----- RECORDS FOR PROCESSING -----

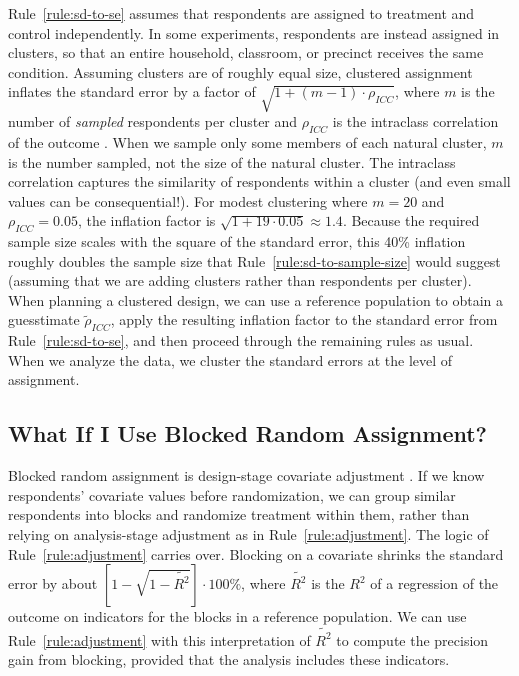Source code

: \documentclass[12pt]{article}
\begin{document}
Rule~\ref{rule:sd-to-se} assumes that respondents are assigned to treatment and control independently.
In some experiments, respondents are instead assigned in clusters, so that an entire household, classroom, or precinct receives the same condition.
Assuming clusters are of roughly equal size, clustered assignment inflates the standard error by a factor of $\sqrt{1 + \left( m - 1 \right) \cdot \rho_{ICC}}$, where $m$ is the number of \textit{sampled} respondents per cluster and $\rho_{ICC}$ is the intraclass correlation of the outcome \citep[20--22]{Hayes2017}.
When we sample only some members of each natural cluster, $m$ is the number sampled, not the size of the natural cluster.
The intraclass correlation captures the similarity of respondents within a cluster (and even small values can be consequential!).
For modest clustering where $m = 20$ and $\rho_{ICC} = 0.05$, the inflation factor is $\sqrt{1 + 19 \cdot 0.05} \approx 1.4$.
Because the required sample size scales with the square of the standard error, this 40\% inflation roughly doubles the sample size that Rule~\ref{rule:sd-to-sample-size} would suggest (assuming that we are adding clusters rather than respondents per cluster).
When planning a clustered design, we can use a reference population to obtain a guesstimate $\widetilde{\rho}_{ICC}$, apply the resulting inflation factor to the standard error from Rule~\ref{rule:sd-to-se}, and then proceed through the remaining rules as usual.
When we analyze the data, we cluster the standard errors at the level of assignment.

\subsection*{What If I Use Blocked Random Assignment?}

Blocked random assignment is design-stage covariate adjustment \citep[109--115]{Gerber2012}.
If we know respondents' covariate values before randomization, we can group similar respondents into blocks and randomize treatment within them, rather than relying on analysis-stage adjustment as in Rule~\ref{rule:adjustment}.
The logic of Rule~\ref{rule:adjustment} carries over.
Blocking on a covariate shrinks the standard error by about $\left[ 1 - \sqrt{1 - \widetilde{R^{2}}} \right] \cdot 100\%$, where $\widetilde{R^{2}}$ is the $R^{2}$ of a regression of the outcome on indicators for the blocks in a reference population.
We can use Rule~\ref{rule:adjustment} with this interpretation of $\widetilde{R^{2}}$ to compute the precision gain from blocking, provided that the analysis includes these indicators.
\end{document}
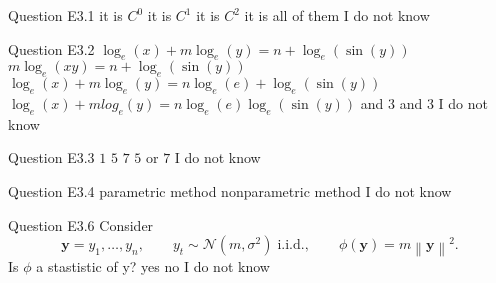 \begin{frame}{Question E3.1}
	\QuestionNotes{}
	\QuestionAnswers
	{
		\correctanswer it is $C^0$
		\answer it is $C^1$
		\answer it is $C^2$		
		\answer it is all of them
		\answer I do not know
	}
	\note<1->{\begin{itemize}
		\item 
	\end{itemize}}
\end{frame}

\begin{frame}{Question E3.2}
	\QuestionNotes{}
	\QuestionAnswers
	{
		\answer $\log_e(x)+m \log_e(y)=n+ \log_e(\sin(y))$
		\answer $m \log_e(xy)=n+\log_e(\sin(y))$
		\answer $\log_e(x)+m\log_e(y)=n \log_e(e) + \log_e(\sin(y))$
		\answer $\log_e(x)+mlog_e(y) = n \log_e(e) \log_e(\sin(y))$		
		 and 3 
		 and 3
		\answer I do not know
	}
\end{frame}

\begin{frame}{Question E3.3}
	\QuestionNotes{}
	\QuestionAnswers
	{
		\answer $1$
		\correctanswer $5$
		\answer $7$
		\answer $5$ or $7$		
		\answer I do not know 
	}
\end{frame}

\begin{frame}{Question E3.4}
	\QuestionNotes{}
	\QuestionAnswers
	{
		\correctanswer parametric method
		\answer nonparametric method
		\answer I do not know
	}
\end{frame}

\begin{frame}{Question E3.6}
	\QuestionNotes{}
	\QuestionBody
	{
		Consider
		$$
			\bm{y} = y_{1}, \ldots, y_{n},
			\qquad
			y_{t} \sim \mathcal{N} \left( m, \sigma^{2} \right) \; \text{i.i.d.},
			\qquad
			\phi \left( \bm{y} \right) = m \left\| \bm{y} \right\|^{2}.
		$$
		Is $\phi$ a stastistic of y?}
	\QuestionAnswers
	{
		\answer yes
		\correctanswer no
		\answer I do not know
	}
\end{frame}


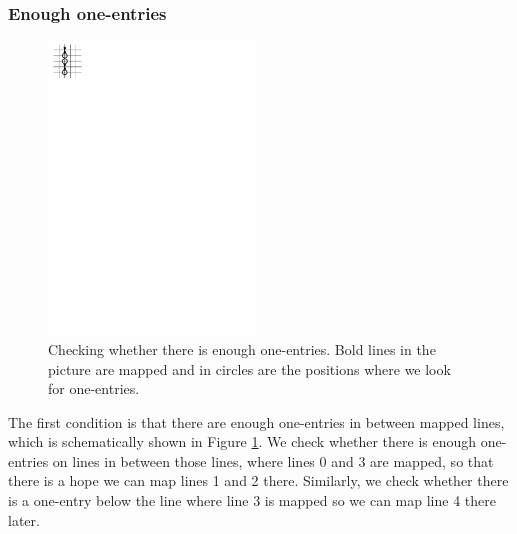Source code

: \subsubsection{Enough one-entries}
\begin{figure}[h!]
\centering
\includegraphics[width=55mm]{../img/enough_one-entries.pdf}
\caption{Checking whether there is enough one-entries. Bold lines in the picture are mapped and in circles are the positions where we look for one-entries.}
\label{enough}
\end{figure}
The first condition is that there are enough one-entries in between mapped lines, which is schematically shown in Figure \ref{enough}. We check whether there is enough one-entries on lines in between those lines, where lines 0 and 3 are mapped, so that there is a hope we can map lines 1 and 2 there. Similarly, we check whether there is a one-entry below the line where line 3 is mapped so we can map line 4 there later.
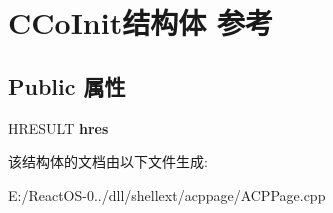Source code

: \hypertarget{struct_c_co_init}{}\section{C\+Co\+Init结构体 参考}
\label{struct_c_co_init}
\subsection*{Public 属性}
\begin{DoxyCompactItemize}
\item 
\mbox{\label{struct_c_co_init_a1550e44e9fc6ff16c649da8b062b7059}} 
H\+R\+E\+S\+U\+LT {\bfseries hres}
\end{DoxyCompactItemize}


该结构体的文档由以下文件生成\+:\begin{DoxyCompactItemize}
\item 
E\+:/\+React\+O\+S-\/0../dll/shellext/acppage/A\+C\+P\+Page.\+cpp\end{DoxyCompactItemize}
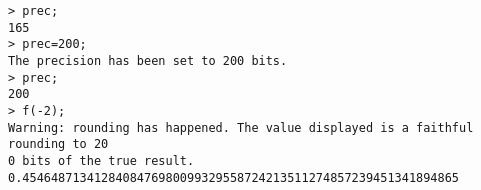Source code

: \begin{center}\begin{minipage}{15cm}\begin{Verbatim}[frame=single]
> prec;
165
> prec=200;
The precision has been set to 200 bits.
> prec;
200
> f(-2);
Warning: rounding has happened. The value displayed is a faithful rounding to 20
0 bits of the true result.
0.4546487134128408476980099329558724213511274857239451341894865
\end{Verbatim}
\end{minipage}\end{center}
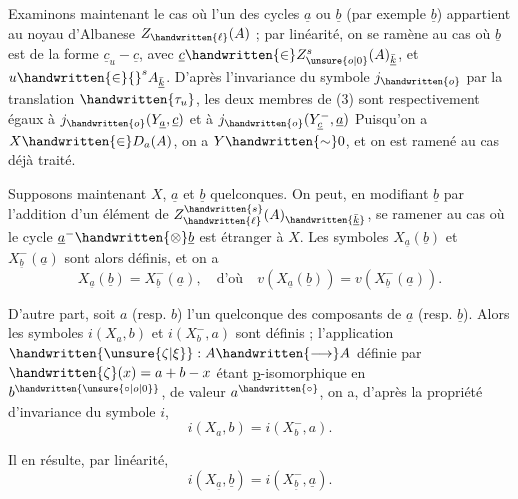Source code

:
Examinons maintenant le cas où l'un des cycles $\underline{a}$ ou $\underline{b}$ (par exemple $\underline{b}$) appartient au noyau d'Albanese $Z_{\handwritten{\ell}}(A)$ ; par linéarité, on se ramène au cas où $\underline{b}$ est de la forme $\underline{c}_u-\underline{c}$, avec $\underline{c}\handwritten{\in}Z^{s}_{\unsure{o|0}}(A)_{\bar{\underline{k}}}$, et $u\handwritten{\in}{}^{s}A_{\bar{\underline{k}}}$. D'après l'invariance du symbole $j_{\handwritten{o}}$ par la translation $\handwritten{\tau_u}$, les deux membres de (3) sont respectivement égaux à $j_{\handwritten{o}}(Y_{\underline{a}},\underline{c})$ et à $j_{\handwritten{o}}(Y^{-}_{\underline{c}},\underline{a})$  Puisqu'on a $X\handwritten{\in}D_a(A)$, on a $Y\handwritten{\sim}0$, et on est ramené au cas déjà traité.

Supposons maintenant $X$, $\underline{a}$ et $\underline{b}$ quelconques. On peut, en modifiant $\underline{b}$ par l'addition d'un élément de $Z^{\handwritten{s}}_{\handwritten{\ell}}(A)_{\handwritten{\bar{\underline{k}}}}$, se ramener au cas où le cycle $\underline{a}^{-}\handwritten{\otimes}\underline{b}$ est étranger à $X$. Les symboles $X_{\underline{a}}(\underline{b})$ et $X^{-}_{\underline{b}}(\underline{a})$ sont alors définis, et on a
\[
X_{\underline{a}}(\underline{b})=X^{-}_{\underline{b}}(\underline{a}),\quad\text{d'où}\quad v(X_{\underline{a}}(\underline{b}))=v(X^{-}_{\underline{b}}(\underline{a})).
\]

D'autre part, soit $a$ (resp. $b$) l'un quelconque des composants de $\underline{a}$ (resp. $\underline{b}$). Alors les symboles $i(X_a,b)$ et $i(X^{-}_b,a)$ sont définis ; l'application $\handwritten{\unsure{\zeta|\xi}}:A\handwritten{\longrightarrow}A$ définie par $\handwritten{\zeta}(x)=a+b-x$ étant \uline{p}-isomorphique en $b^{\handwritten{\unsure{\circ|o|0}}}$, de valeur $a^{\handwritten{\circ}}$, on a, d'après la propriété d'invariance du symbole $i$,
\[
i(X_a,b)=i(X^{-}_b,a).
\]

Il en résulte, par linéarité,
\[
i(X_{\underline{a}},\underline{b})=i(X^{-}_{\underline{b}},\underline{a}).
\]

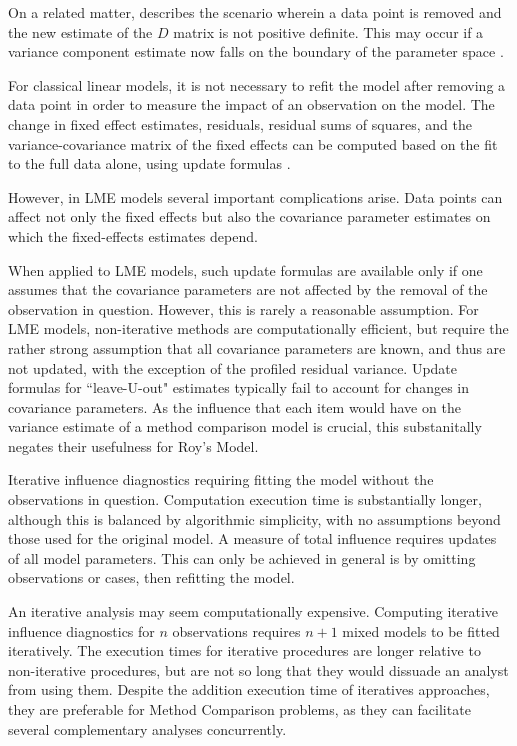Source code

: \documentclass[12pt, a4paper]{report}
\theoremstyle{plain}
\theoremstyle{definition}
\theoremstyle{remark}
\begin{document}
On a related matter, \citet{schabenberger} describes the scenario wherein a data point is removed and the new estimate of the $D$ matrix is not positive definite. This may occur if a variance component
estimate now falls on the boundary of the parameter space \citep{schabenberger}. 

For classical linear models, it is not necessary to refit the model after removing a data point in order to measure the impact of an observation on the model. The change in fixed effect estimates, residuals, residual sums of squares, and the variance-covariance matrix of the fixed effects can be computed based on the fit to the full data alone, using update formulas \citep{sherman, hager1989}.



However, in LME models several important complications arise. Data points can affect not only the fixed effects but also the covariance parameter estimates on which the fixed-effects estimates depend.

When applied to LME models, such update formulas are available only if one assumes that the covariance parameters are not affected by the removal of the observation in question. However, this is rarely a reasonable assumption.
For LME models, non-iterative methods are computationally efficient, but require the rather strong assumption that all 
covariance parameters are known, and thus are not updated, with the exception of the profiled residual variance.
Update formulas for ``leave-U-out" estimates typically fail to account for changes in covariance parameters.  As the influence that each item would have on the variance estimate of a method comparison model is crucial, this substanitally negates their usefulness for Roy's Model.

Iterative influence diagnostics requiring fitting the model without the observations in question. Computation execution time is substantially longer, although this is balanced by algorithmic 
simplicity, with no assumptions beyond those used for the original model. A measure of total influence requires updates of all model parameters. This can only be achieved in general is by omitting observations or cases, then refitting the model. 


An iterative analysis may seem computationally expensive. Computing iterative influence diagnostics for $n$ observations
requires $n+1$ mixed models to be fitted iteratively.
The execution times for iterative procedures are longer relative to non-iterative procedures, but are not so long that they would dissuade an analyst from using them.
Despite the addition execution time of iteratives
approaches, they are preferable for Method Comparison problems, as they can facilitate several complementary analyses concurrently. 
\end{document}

-----

**TASK BRIEF:** Filter the entries above and return only the lines holding "symboles".

**ANSWER SPACE:**
Supposons maintenant $X$, $\underline{a}$ et $\underline{b}$ quelconques. On peut, en modifiant $\underline{b}$ par l'addition d'un élément de $Z^{\handwritten{s}}_{\handwritten{\ell}}(A)_{\handwritten{\bar{\underline{k}}}}$, se ramener au cas où le cycle $\underline{a}^{-}\handwritten{\otimes}\underline{b}$ est étranger à $X$. Les symboles $X_{\underline{a}}(\underline{b})$ et $X^{-}_{\underline{b}}(\underline{a})$ sont alors définis, et on a
D'autre part, soit $a$ (resp. $b$) l'un quelconque des composants de $\underline{a}$ (resp. $\underline{b}$). Alors les symboles $i(X_a,b)$ et $i(X^{-}_b,a)$ sont définis ; l'application $\handwritten{\unsure{\zeta|\xi}}:A\handwritten{\longrightarrow}A$ définie par $\handwritten{\zeta}(x)=a+b-x$ étant \uline{p}-isomorphique en $b^{\handwritten{\unsure{\circ|o|0}}}$, de valeur $a^{\handwritten{\circ}}$, on a, d'après la propriété d'invariance du symbole $i$,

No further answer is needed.